June 1st, 2014

Written by Jerry Carlisle. Posted in Pastor's Blog

Last Sunday’s “Morning at the Park” proved to be a wonderful experience as we gathered under the trees at Haggard Park to worship our God together.  I hope we do it again!  The day reminded us that the church is “people” who happen to meet in a “place.”  We have been “Called to the City”!

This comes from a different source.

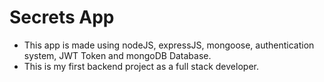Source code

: # Secrets App

- This app is made using nodeJS, expressJS, mongoose, authentication system, JWT Token and mongoDB Database.
- This is my first backend project as a full stack developer.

“Called to the City” was more than the theme of that day—the phrase describes God’s purpose for FBC Plano.  Did you know that our “congregational ancestors” decided in 1872 to move into Plano and change the church name from Spring Creek Baptist Church to Plano Baptist Church?  Would it surprise you to learn that the town of Plano was incorporated by a special act of the 13th Legislature of Texas (House Bill 901) on June 2, 1873?  This church recognized it was “Called to the City” before the city had officially been established!  The coming of the Central Railroad sparked the church’s sense of the Lord’s leadership at that time.  Those believers felt God’s call to be accessible and visible to the people God was bringing into their community.  

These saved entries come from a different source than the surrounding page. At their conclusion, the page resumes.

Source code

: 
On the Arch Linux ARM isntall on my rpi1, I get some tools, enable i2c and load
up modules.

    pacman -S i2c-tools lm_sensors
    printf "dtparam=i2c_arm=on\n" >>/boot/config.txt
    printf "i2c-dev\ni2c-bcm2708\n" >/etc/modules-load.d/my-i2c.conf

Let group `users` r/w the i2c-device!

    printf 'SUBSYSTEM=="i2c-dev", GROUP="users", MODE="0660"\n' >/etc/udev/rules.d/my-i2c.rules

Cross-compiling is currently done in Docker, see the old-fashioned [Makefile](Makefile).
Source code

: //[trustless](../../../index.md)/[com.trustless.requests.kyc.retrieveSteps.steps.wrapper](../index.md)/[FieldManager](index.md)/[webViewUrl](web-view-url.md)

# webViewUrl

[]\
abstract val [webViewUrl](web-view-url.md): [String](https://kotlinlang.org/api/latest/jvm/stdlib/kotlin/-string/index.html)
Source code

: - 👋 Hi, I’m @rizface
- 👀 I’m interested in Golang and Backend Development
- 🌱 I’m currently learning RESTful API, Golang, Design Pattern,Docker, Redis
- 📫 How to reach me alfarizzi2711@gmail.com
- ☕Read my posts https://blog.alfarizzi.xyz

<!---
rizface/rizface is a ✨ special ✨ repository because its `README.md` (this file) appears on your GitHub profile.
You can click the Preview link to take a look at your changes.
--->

Today, our congregation must continue to respond to God’s call.  Our county now has 900,000 residents; only 200,000 claim any tie to any form of Christian faith.  We are far-flung, living in many neighborhoods scattered throughout the region, yet we gather for worship on the east side of downtown Plano.  God is calling us—to be accessible and visible—to the people in our scattered neighborhoods and to the people in the downtown Plano area where we gather.  As the city moves aggressively to “urbanize” the downtown area with lofts and shops, the number of people actually living within a few blocks of our church building will grow.  Will the re-development of downtown spark our sense of the Lord’s leadership today?  Will we reach the people God is bringing to our community?

Where we gather—the church building—will be an important factor.  Accessible?  Visible?  Inviting?  Welcoming?  We’ll have some decisions to make, won’t we?

Decisions about buildings pale in comparison with the real issue:  will we be people who are accessible to those who need a friend?  Will we be visible to those looking to find Christ?  Are we inviting others?  Are we welcoming to those who risk a visit? 

The church—in the park or in the red brick building—is people.  What kind of people?  We’ll be defined by how we respond to God’s calling in our lives.